> DIRECTIONS FOR THIS TASK:
Reproduce exactly the line with "With stride 1, an" and all the lines beneath it, stopping only at the end of the material.

[INFORMATION GIVEN]

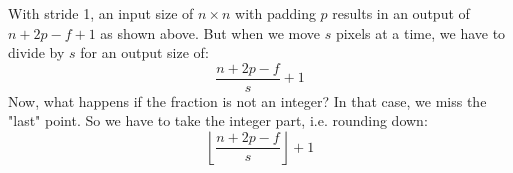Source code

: \documentclass[12pt, a4paper]{article}
\numberwithin{equation}{section}
\begin{document}
With stride 1, an input size of $n\times n$ with padding $p$ results in an output of $n+2p-f+1$ as shown above. But when we move $s$ pixels at a time, we have to divide by $s$ for an output size of:
\begin{equation}
\frac{n+2p-f}{s}+1
\end{equation}
Now, what happens if the fraction is not an integer? In that case, we miss the "last" point. So we have to take the integer part, i.e. rounding down:
\begin{equation}
\left\lfloor\frac{n+2p-f}{s}\right\rfloor+1
\end{equation}
\end{document}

[/INFORMATION GIVEN]

> RESULT OF THIS EXERCISE:
With stride 1, an input size of $n\times n$ with padding $p$ results in an output of $n+2p-f+1$ as shown above. But when we move $s$ pixels at a time, we have to divide by $s$ for an output size of:
\begin{equation}
\frac{n+2p-f}{s}+1
\end{equation}
Now, what happens if the fraction is not an integer? In that case, we miss the "last" point. So we have to take the integer part, i.e. rounding down:
\begin{equation}
\left\lfloor\frac{n+2p-f}{s}\right\rfloor+1
\end{equation}
\end{document}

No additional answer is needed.